A la vista de lo mucho que lo han solicitado, aquí os traigo el epilogo, espero lo disfrutéis nos vemos en otro fics;)

Epilogo:

Sentir sus manos por mi cuerpo y saber que no será la última vez, sino que será una de muchas más, me hizo sonreír.

Abrí mis ojos y los fijé en los verdes que me miraban nublados por el deseo:

-¿Qué me enseñarás esta noche profesor?

Susurró contra sus labios, mientras él sonreía y la hacía incorporarse lo suficiente para quedar sentada a horcajadas sobre él:

-A tomar el control.

Susurró a su vez, a la par que la besaba con amor mezclado con un deseo desenfrenado.

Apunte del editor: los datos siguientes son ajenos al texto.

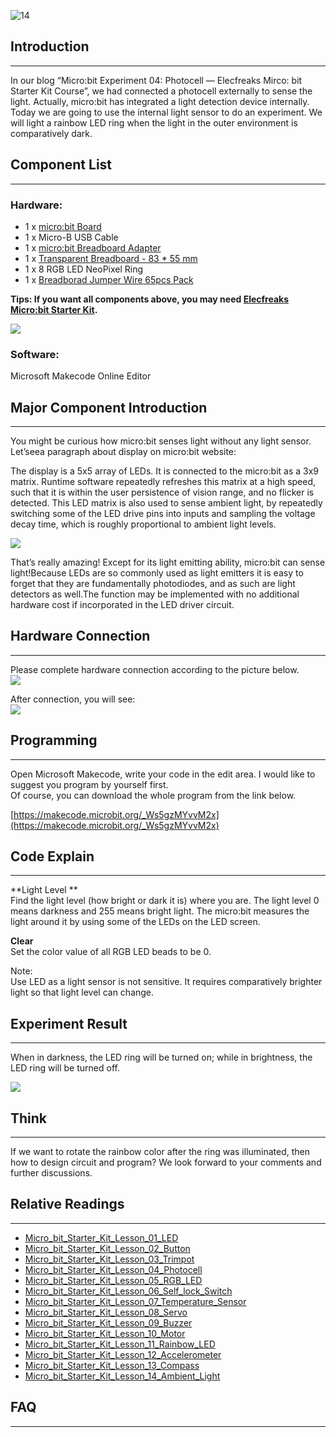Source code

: ![14](https://i.imgur.com/NkZTTdv.jpg)  

## Introduction    
---  

In our blog “Micro:bit Experiment 04: Photocell — Elecfreaks Mirco: bit Starter Kit Course”, we had connected a photocell externally to sense the light. Actually, micro:bit has integrated a light detection device internally. Today we are going to use the internal light sensor to do an experiment. We will light a rainbow LED ring when the light in the outer environment is comparatively dark.     


## Component List    
---  

### Hardware:  

- 1 x [micro:bit Board](http://www.elecfreaks.com/estore/bbc-micro-bit-board-for-coding-programming.html)  
- 1 x Micro-B USB Cable  
- 1 x [micro:bit Breadboard Adapter](http://www.elecfreaks.com/estore/microbit-breadboard-adapter.html)  
- 1 x [Transparent Breadboard - 83 * 55 mm](http://www.elecfreaks.com/estore/transparent-breadboard-83-55-mm.html)  
- 1 x 8 RGB LED NeoPixel Ring  
- 1 x [Breadborad Jumper Wire 65pcs Pack](http://www.elecfreaks.com/estore/breadborad-jumper-wire-65pcs-pack.html)  

**Tips: If you want all components above, you may need [Elecfreaks Micro:bit Starter Kit](http://www.elecfreaks.com/estore/elecfreaks-micro-bit-starter-kit-795.html).**  

![](https://i.imgur.com/W4tseua.jpg)  

### Software:  

Microsoft Makecode Online Editor  


## Major Component Introduction    
---  

You might be curious how micro:bit senses light without any light sensor. Let’seea paragraph about display on micro:bit website:  

The display is a 5x5 array of LEDs. It is connected to the micro:bit as a 3x9 matrix. Runtime software repeatedly refreshes this matrix at a high speed, such that it is within the user persistence of vision range, and no flicker is detected. This LED matrix is also used to sense ambient light, by repeatedly switching some of the LED drive pins into inputs and sampling the voltage decay time, which is roughly proportional to ambient light levels.  

![](https://i.imgur.com/1JzFZG3.jpg)  

That’s really amazing! Except for its light emitting ability, micro:bit can sense light!Because LEDs are so commonly used as light emitters it is easy to forget that they are fundamentally photodiodes, and as such are light detectors as well.The function may be implemented with no additional hardware cost if incorporated in the LED driver circuit.  


## Hardware Connection    
---  

Please complete hardware connection according to the picture below.  
![](https://i.imgur.com/fKgQRoW.jpg)   

After connection, you will see:  
![](https://i.imgur.com/Hacl6BL.jpg)  


## Programming    
---  

Open Microsoft Makecode, write your code in the edit area. I would like to suggest you program by yourself first.  
Of course, you can download the whole program from the link below.   

[https://makecode.microbit.org/_Ws5gzMYvvM2x](https://makecode.microbit.org/_Ws5gzMYvvM2x)  


## Code Explain    
---  

**Light Level **  
Find the light level (how bright or dark it is) where you are. The light level 0 means darkness and 255 means bright light. The micro:bit measures the light around it by using some of the LEDs on the LED screen.  

**Clear**  
Set the color value of all RGB LED beads to be 0.  

Note:   
Use LED as a light sensor is not sensitive. It requires comparatively brighter light so that light level can change.  


## Experiment Result    
---  

When in darkness, the LED ring will be turned on; while in brightness, the LED ring will be turned off.  

![](https://i.imgur.com/F9B9ySD.gif)  


## Think    
---  

If we want to rotate the rainbow color after the ring was illuminated, then how to design circuit and program? We look forward to your comments and further discussions.  


## Relative Readings  
---  

- [Micro_bit_Starter_Kit_Lesson_01_LED](/Micro_bit_Starter_Kit_Lesson_01_LED/)
- [Micro_bit_Starter_Kit_Lesson_02_Button](/Micro_bit_Starter_Kit_Lesson_02_Button/)
- [Micro_bit_Starter_Kit_Lesson_03_Trimpot](/Micro_bit_Starter_Kit_Lesson_03_Trimpot/)
- [Micro_bit_Starter_Kit_Lesson_04_Photocell](/Micro_bit_Starter_Kit_Lesson_04_Photocell/)
- [Micro_bit_Starter_Kit_Lesson_05_RGB_LED](/Micro_bit_Starter_Kit_Lesson_05_RGB_LED/)
- [Micro_bit_Starter_Kit_Lesson_06_Self_lock_Switch](/Micro_bit_Starter_Kit_Lesson_06_Self_lock_Switch/)
- [Micro_bit_Starter_Kit_Lesson_07_Temperature_Sensor](/Micro_bit_Starter_Kit_Lesson_07_Temperature_Sensor/)
- [Micro_bit_Starter_Kit_Lesson_08_Servo](/Micro_bit_Starter_Kit_Lesson_08_Servo/)
- [Micro_bit_Starter_Kit_Lesson_09_Buzzer](/Micro_bit_Starter_Kit_Lesson_09_Buzzer/)
- [Micro_bit_Starter_Kit_Lesson_10_Motor](Micro_bit_Starter_Kit_Lesson_10_Motor)
- [Micro_bit_Starter_Kit_Lesson_11_Rainbow_LED](/Micro_bit_Starter_Kit_Lesson_11_Rainbow_LED/)
- [Micro_bit_Starter_Kit_Lesson_12_Accelerometer](/Micro_bit_Starter_Kit_Lesson_12_Accelerometer/)
- [Micro_bit_Starter_Kit_Lesson_13_Compass](/Micro_bit_Starter_Kit_Lesson_13_Compass/)
- [Micro_bit_Starter_Kit_Lesson_14_Ambient_Light](/Micro_bit_Starter_Kit_Lesson_14_Ambient_Light/)


## FAQ
---

   

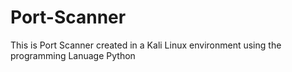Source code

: # Port-Scanner
This is Port Scanner created in a Kali Linux environment using the programming Lanuage Python
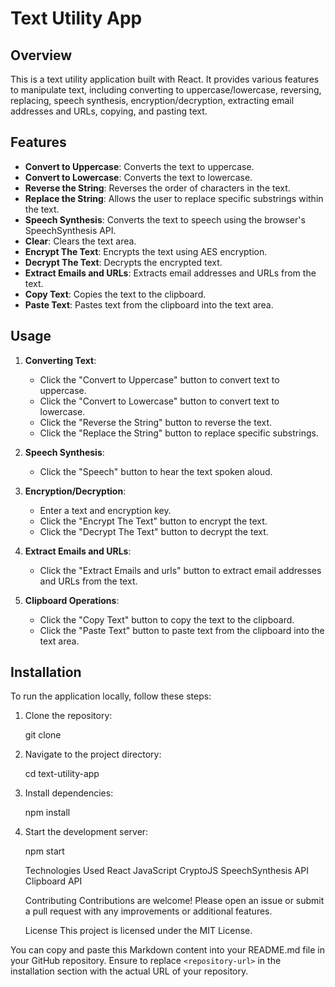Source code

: # Text Utility App

## Overview

This is a text utility application built with React. It provides various features to manipulate text, including converting to uppercase/lowercase, reversing, replacing, speech synthesis, encryption/decryption, extracting email addresses and URLs, copying, and pasting text.

## Features

- **Convert to Uppercase**: Converts the text to uppercase.
- **Convert to Lowercase**: Converts the text to lowercase.
- **Reverse the String**: Reverses the order of characters in the text.
- **Replace the String**: Allows the user to replace specific substrings within the text.
- **Speech Synthesis**: Converts the text to speech using the browser's SpeechSynthesis API.
- **Clear**: Clears the text area.
- **Encrypt The Text**: Encrypts the text using AES encryption.
- **Decrypt The Text**: Decrypts the encrypted text.
- **Extract Emails and URLs**: Extracts email addresses and URLs from the text.
- **Copy Text**: Copies the text to the clipboard.
- **Paste Text**: Pastes text from the clipboard into the text area.

## Usage

1. **Converting Text**:
   - Click the "Convert to Uppercase" button to convert text to uppercase.
   - Click the "Convert to Lowercase" button to convert text to lowercase.
   - Click the "Reverse the String" button to reverse the text.
   - Click the "Replace the String" button to replace specific substrings.

2. **Speech Synthesis**:
   - Click the "Speech" button to hear the text spoken aloud.

3. **Encryption/Decryption**:
   - Enter a text and encryption key.
   - Click the "Encrypt The Text" button to encrypt the text.
   - Click the "Decrypt The Text" button to decrypt the text.

4. **Extract Emails and URLs**:
   - Click the "Extract Emails and urls" button to extract email addresses and URLs from the text.

5. **Clipboard Operations**:
   - Click the "Copy Text" button to copy the text to the clipboard.
   - Click the "Paste Text" button to paste text from the clipboard into the text area.

## Installation

To run the application locally, follow these steps:

1. Clone the repository:

   git clone <repository-url>

2. Navigate to the project directory:

    cd text-utility-app

3. Install dependencies:

    npm install

4. Start the development server:

    npm start


    Technologies Used
    React
    JavaScript
    CryptoJS
    SpeechSynthesis API
    Clipboard API

    Contributing
Contributions are welcome! Please open an issue or submit a pull request with any improvements or additional features.

    License
    This project is licensed under the MIT License.
    
You can copy and paste this Markdown content into your README.md file in your GitHub repository. Ensure to replace `<repository-url>` in the installation section with the actual URL of your repository.




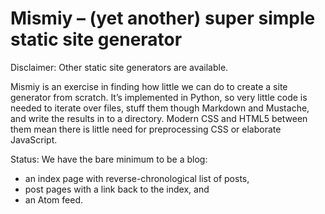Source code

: # Mismiy – (yet another) super simple static site generator

Disclaimer: Other static site generators are available.

Mismiy is an exercise in finding how little we can do to create a site generator
from scratch. It’s implemented in Python, so very little code is needed to
iterate over files, stuff them though Markdown and Mustache, and write
the results in to a directory. Modern CSS and HTML5 between them mean there
is little need for preprocessing CSS or elaborate JavaScript.

Status: We have the bare minimum to be a blog:
- an index page with reverse-chronological list of posts,
- post pages with a link back to the index, and
- an Atom feed.
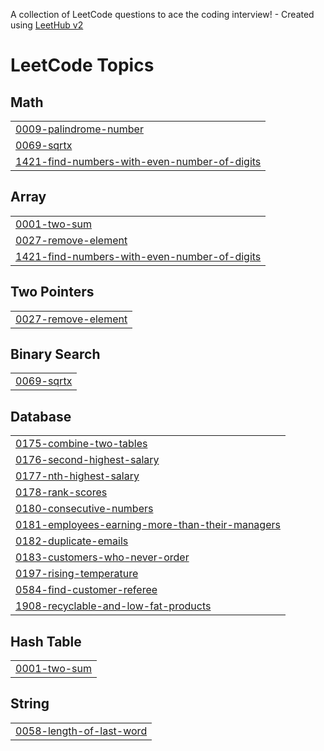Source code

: A collection of LeetCode questions to ace the coding interview! - Created using [LeetHub v2](https://github.com/arunbhardwaj/LeetHub-2.0)
<!---LeetCode Topics Start-->
# LeetCode Topics
## Math
|  |
| ------- |
| [0009-palindrome-number](https://github.com/yasmeenragheb/LeetCode/tree/master/0009-palindrome-number) |
| [0069-sqrtx](https://github.com/yasmeenragheb/LeetCode/tree/master/0069-sqrtx) |
| [1421-find-numbers-with-even-number-of-digits](https://github.com/yasmeenragheb/LeetCode/tree/master/1421-find-numbers-with-even-number-of-digits) |
## Array
|  |
| ------- |
| [0001-two-sum](https://github.com/yasmeenragheb/LeetCode/tree/master/0001-two-sum) |
| [0027-remove-element](https://github.com/yasmeenragheb/LeetCode/tree/master/0027-remove-element) |
| [1421-find-numbers-with-even-number-of-digits](https://github.com/yasmeenragheb/LeetCode/tree/master/1421-find-numbers-with-even-number-of-digits) |
## Two Pointers
|  |
| ------- |
| [0027-remove-element](https://github.com/yasmeenragheb/LeetCode/tree/master/0027-remove-element) |
## Binary Search
|  |
| ------- |
| [0069-sqrtx](https://github.com/yasmeenragheb/LeetCode/tree/master/0069-sqrtx) |
## Database
|  |
| ------- |
| [0175-combine-two-tables](https://github.com/yasmeenragheb/LeetCode/tree/master/0175-combine-two-tables) |
| [0176-second-highest-salary](https://github.com/yasmeenragheb/LeetCode/tree/master/0176-second-highest-salary) |
| [0177-nth-highest-salary](https://github.com/yasmeenragheb/LeetCode/tree/master/0177-nth-highest-salary) |
| [0178-rank-scores](https://github.com/yasmeenragheb/LeetCode/tree/master/0178-rank-scores) |
| [0180-consecutive-numbers](https://github.com/yasmeenragheb/LeetCode/tree/master/0180-consecutive-numbers) |
| [0181-employees-earning-more-than-their-managers](https://github.com/yasmeenragheb/LeetCode/tree/master/0181-employees-earning-more-than-their-managers) |
| [0182-duplicate-emails](https://github.com/yasmeenragheb/LeetCode/tree/master/0182-duplicate-emails) |
| [0183-customers-who-never-order](https://github.com/yasmeenragheb/LeetCode/tree/master/0183-customers-who-never-order) |
| [0197-rising-temperature](https://github.com/yasmeenragheb/LeetCode/tree/master/0197-rising-temperature) |
| [0584-find-customer-referee](https://github.com/yasmeenragheb/LeetCode/tree/master/0584-find-customer-referee) |
| [1908-recyclable-and-low-fat-products](https://github.com/yasmeenragheb/LeetCode/tree/master/1908-recyclable-and-low-fat-products) |
## Hash Table
|  |
| ------- |
| [0001-two-sum](https://github.com/yasmeenragheb/LeetCode/tree/master/0001-two-sum) |
## String
|  |
| ------- |
| [0058-length-of-last-word](https://github.com/yasmeenragheb/LeetCode/tree/master/0058-length-of-last-word) |
<!---LeetCode Topics End-->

Ella rió divertida ante sus palabras y se separó lo justo para decir:

-Pero eso hace años que lo sé.

Él enarcó una ceja:

-¿Seguro?

Preguntó de forma incrédula, por toda respuesta, llevó sus manos a la corbata de este y lentamente se deshizo de ella, apresó con sus dientes el labio inferior de este y seguidamente lo besó de forma hambrienta.

Él respondió con la misma intensidad, y ella cogió sus manos sin dejar de besarlo, lo incitó con su lengua a preocuparse por domar el beso y movió su cuerpo contra el de él.

Cuando lo escuchó gemir de placer sonrió.

Se separó lo justo de él para acercarse a su oído:

-Quiero darte tu regalo.

-¿Regalo?

Lo escuchó preguntar, y ella tan solo se separó de él y se puso en pie, él gruño en forma de respuesta e iba a cogerla, cuando se percató de que esta le había atado ambas manos con la corbata a la pata de la cama.

-¿Qué?

Ella sonrió para sí y llevó una de sus manos hasta la horquilla que tenía en su cabello para quitarla y dejar así su cabello suelto, este cayó por sus hombros desnudos:

-No sabía que regalarte, y luego pensé que el mejor regalo era yo misma, pero ¿cómo hacer que desesperaras para tener tú regalo?

-Estás de broma.

Sonrió ampliamente y negó:

-He deseado mucho poder volver a estar contigo, pero ya no quiero un profesor, ahora quiero pasar mi examen final, y para ello, te demostraré todo lo que he aprendido.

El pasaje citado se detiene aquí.